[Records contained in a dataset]

::::::::

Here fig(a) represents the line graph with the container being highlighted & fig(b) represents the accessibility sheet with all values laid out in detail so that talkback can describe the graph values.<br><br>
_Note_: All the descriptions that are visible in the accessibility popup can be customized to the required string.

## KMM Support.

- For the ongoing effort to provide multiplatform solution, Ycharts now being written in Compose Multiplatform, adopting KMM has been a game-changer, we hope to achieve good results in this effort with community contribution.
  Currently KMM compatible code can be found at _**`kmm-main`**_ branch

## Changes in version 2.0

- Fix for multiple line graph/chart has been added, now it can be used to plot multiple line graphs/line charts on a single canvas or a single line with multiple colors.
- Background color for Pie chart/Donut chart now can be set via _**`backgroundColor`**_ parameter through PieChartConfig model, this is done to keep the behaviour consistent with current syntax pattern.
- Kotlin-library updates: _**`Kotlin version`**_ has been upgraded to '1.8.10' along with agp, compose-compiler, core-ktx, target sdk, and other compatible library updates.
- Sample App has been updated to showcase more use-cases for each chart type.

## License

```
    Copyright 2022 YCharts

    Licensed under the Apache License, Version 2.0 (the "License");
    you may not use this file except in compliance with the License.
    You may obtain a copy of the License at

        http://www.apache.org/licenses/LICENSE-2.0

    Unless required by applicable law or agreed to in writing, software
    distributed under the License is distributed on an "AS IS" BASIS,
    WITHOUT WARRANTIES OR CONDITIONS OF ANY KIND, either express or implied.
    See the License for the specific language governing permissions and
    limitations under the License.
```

::::::::

Work instructions
Nothing in the data should be left out when you retype it exactly.

Result below
Here fig(a) represents the line graph with the container being highlighted & fig(b) represents the accessibility sheet with all values laid out in detail so that talkback can describe the graph values.<br><br>
_Note_: All the descriptions that are visible in the accessibility popup can be customized to the required string.

## KMM Support.

- For the ongoing effort to provide multiplatform solution, Ycharts now being written in Compose Multiplatform, adopting KMM has been a game-changer, we hope to achieve good results in this effort with community contribution.
  Currently KMM compatible code can be found at _**`kmm-main`**_ branch

## Changes in version 2.0

- Fix for multiple line graph/chart has been added, now it can be used to plot multiple line graphs/line charts on a single canvas or a single line with multiple colors.
- Background color for Pie chart/Donut chart now can be set via _**`backgroundColor`**_ parameter through PieChartConfig model, this is done to keep the behaviour consistent with current syntax pattern.
- Kotlin-library updates: _**`Kotlin version`**_ has been upgraded to '1.8.10' along with agp, compose-compiler, core-ktx, target sdk, and other compatible library updates.
- Sample App has been updated to showcase more use-cases for each chart type.

## License

```
    Copyright 2022 YCharts

    Licensed under the Apache License, Version 2.0 (the "License");
    you may not use this file except in compliance with the License.
    You may obtain a copy of the License at

        http://www.apache.org/licenses/LICENSE-2.0

    Unless required by applicable law or agreed to in writing, software
    distributed under the License is distributed on an "AS IS" BASIS,
    WITHOUT WARRANTIES OR CONDITIONS OF ANY KIND, either express or implied.
    See the License for the specific language governing permissions and
    limitations under the License.
```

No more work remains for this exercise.